Coming on the heels of Neshat's gripping portrayal of the Arab Spring, Mona Hatoum confuses us once again with 'Misbah' (Lantern), transforming a familiar, dreamy room into an uninhabitable space where danger is suggested by the shapes of soldiers reflected on the walls. She is followed by Amal Kenawy, another Egyptian woman artist, whose work 'The Silent Multitudes' bear witness to the situation of her country prior to the Arab Spring. The more than one hundred liquid gas tanks in this piece evoke throngs of enraged citizens on the verge of revolt.

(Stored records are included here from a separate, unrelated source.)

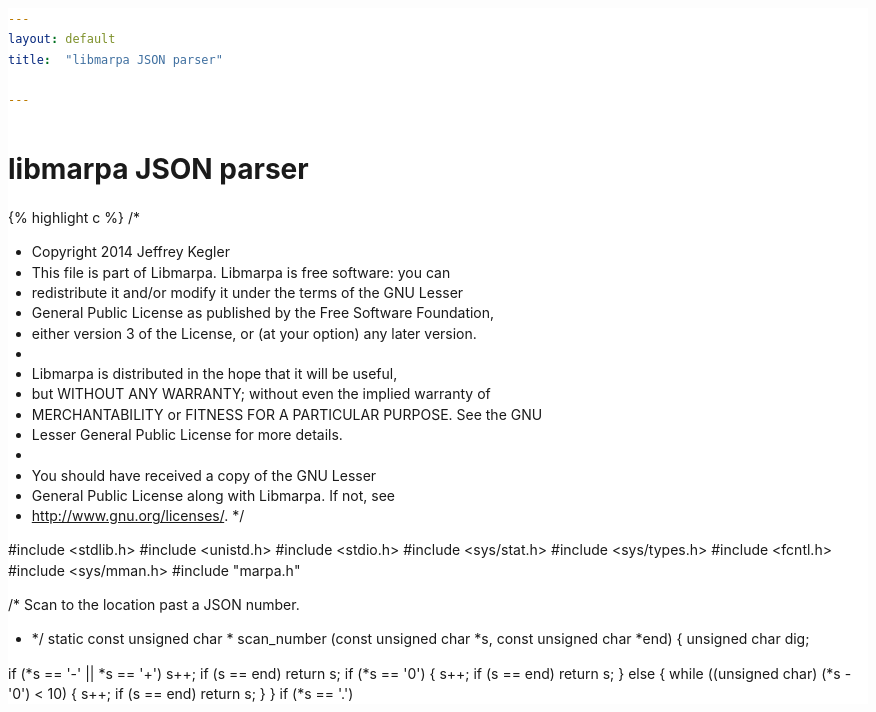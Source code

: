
 ```yaml
---
layout: default
title:  "libmarpa JSON parser"

---
```


# libmarpa JSON parser

{% highlight c %}
/*
 * Copyright 2014 Jeffrey Kegler
 * This file is part of Libmarpa.  Libmarpa is free software: you can
 * redistribute it and/or modify it under the terms of the GNU Lesser
 * General Public License as published by the Free Software Foundation,
 * either version 3 of the License, or (at your option) any later version.
 *
 * Libmarpa is distributed in the hope that it will be useful,
 * but WITHOUT ANY WARRANTY; without even the implied warranty of
 * MERCHANTABILITY or FITNESS FOR A PARTICULAR PURPOSE.  See the GNU
 * Lesser General Public License for more details.
 *
 * You should have received a copy of the GNU Lesser
 * General Public License along with Libmarpa.  If not, see
 * http://www.gnu.org/licenses/.
 */

#include <stdlib.h>
#include <unistd.h>
#include <stdio.h>
#include <sys/stat.h>
#include <sys/types.h>
#include <fcntl.h>
#include <sys/mman.h>
#include "marpa.h"

/* Scan to the location  past a JSON number.
 * */
static const unsigned char *
scan_number (const unsigned char *s, const unsigned char *end)
{
  unsigned char dig;

  if (*s == '-' || *s == '+')
    s++;
  if (s == end)
    return s;
  if (*s == '0')
    {
      s++;
      if (s == end)
	return s;
    }
  else
    {
      while ((unsigned char) (*s - '0') < 10)
	{
	  s++;
	  if (s == end)
	    return s;
	}
    }
  if (*s == '.')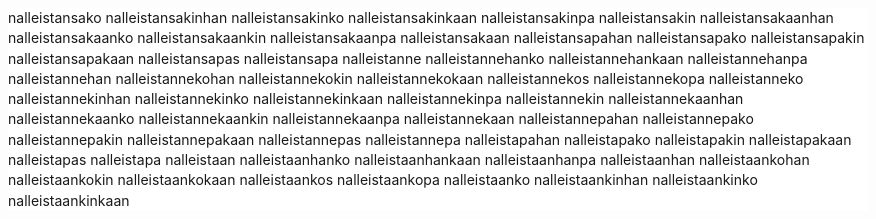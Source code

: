 nalleistansako
nalleistansakinhan
nalleistansakinko
nalleistansakinkaan
nalleistansakinpa
nalleistansakin
nalleistansakaanhan
nalleistansakaanko
nalleistansakaankin
nalleistansakaanpa
nalleistansakaan
nalleistansapahan
nalleistansapako
nalleistansapakin
nalleistansapakaan
nalleistansapas
nalleistansapa
nalleistanne
nalleistannehanko
nalleistannehankaan
nalleistannehanpa
nalleistannehan
nalleistannekohan
nalleistannekokin
nalleistannekokaan
nalleistannekos
nalleistannekopa
nalleistanneko
nalleistannekinhan
nalleistannekinko
nalleistannekinkaan
nalleistannekinpa
nalleistannekin
nalleistannekaanhan
nalleistannekaanko
nalleistannekaankin
nalleistannekaanpa
nalleistannekaan
nalleistannepahan
nalleistannepako
nalleistannepakin
nalleistannepakaan
nalleistannepas
nalleistannepa
nalleistapahan
nalleistapako
nalleistapakin
nalleistapakaan
nalleistapas
nalleistapa
nalleistaan
nalleistaanhanko
nalleistaanhankaan
nalleistaanhanpa
nalleistaanhan
nalleistaankohan
nalleistaankokin
nalleistaankokaan
nalleistaankos
nalleistaankopa
nalleistaanko
nalleistaankinhan
nalleistaankinko
nalleistaankinkaan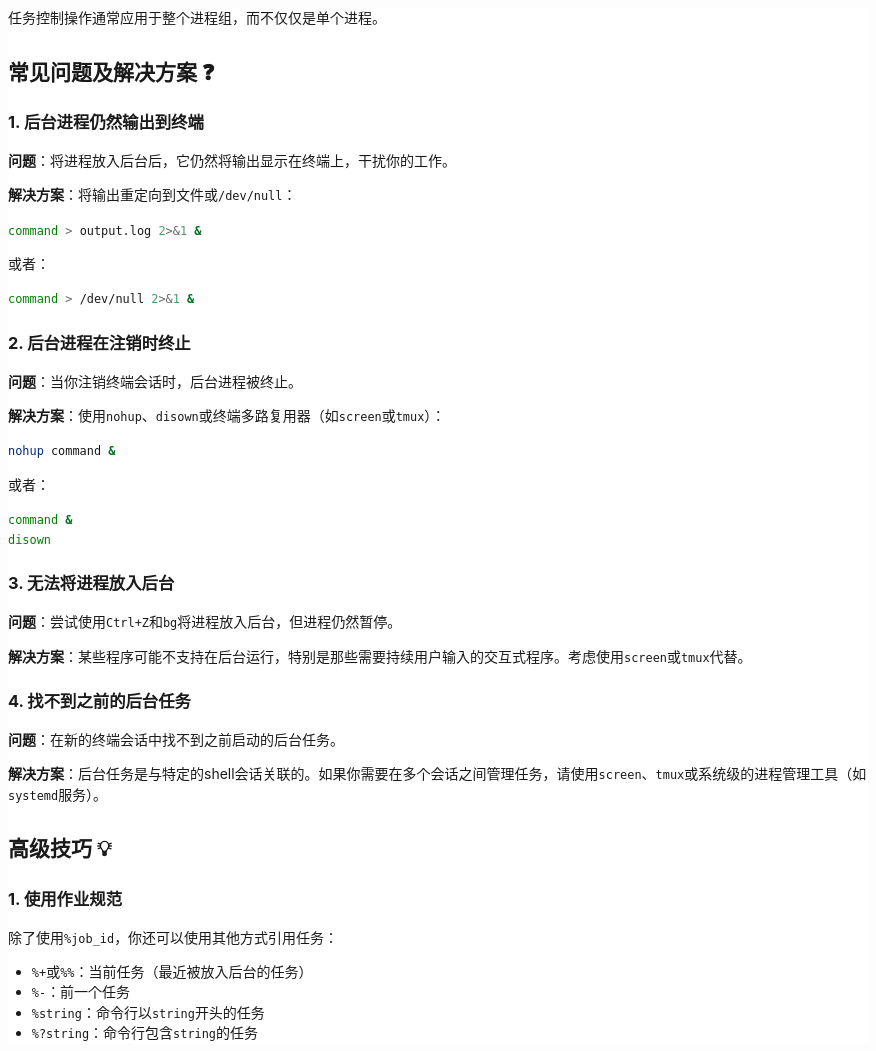 任务控制操作通常应用于整个进程组，而不仅仅是单个进程。

## 常见问题及解决方案 ❓

### 1. 后台进程仍然输出到终端

**问题**：将进程放入后台后，它仍然将输出显示在终端上，干扰你的工作。

**解决方案**：将输出重定向到文件或`/dev/null`：

```bash
command > output.log 2>&1 &
```

或者：

```bash
command > /dev/null 2>&1 &
```

### 2. 后台进程在注销时终止

**问题**：当你注销终端会话时，后台进程被终止。

**解决方案**：使用`nohup`、`disown`或终端多路复用器（如`screen`或`tmux`）：

```bash
nohup command &
```

或者：

```bash
command &
disown
```

### 3. 无法将进程放入后台

**问题**：尝试使用`Ctrl+Z`和`bg`将进程放入后台，但进程仍然暂停。

**解决方案**：某些程序可能不支持在后台运行，特别是那些需要持续用户输入的交互式程序。考虑使用`screen`或`tmux`代替。

### 4. 找不到之前的后台任务

**问题**：在新的终端会话中找不到之前启动的后台任务。

**解决方案**：后台任务是与特定的shell会话关联的。如果你需要在多个会话之间管理任务，请使用`screen`、`tmux`或系统级的进程管理工具（如`systemd`服务）。

## 高级技巧 💡

### 1. 使用作业规范

除了使用`%job_id`，你还可以使用其他方式引用任务：

- `%+`或`%%`：当前任务（最近被放入后台的任务）
- `%-`：前一个任务
- `%string`：命令行以`string`开头的任务
- `%?string`：命令行包含`string`的任务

image Amal Kenawy, Silent Multitudes, 2010 / Courtesy of the Foundation

The show's final section focuses on the work of Qatari and foreign artists who have developed close ties to Mathaf through residencies, exhibitions or commissions. This is the case, for instance, of Cai Guo-Qiang, whose 'Ninety-Nine Horses' an eighteen-metre-long piece, on display for the first time since it was commissioned, links the Chinese and Arab worlds by using symbols common to both cultures.

image Cai Guo-Qiang, Ninety-Nine Horses, 2011 / Courtesy of the Foundation

The exhibition also includes exiled artists like Dia Azzawi and Ismail Fattah, who were forced to flee their Iraqi homeland and seek asylum in Qatar. Nourished by the history of Iraq, Azzawi's work is an artistic response to the ability of human beings to build civilisation and their power to destroy it. In 'Majnun Layla' (Temptation), Azzawi creates a portrait of the madness, possession and sense of helplessness that mimic what people experience when forced to leave their homeland or witness its destruction. Ismail Fattah, on the other hand, made the human condition the core of his practice. His characters, rendered in dark colours, reflect the hopeless situation in Iraq.

Another artist in exile is Sami Mohammad, a pioneer of Kuwaiti sculpture. During the Iraqi invasion of Kuwait in 1990, he fled to Doha and many of his works were destroyed. 'Attempt to Escape 3' is a political and social critique in which a male figure struggles to flee in vain, a provocative reference to the political blindness of many power systems in the Arab world.

The exhibition is showing works by Rene Magritte, Fahrelnissa Zeid, Saloua Raouda Choucair, Inji Efflatoun, Etel Adnan, Adam Hanein, Chaibia Talal, Ahmed Morsi, Baya Mahieddine, Farid Belkahia, Ismail Fattah, Marwan Kassab Bashi, Nja Mahdaoui, Dia Azzawi, Abdullah AL Muharraqi, Jassim Zaini, Sami Mohammed, Chant Avedissian, Hassan Sharif, Mona Hatoum, Wafiqa Sultan Saif Al-Essa, Yousef Ahmad, Faraj Daham, Cai Guo-Qiang, Ali Hassan, Shirin Neshat, Hassan bin Mohammed Al Thani, Yan Pei-Ming, Ghada Amer, Mounir Fatmi, Wael Shawky, Youssef Nabil, Manal AlDowayan and Amal Kenawy.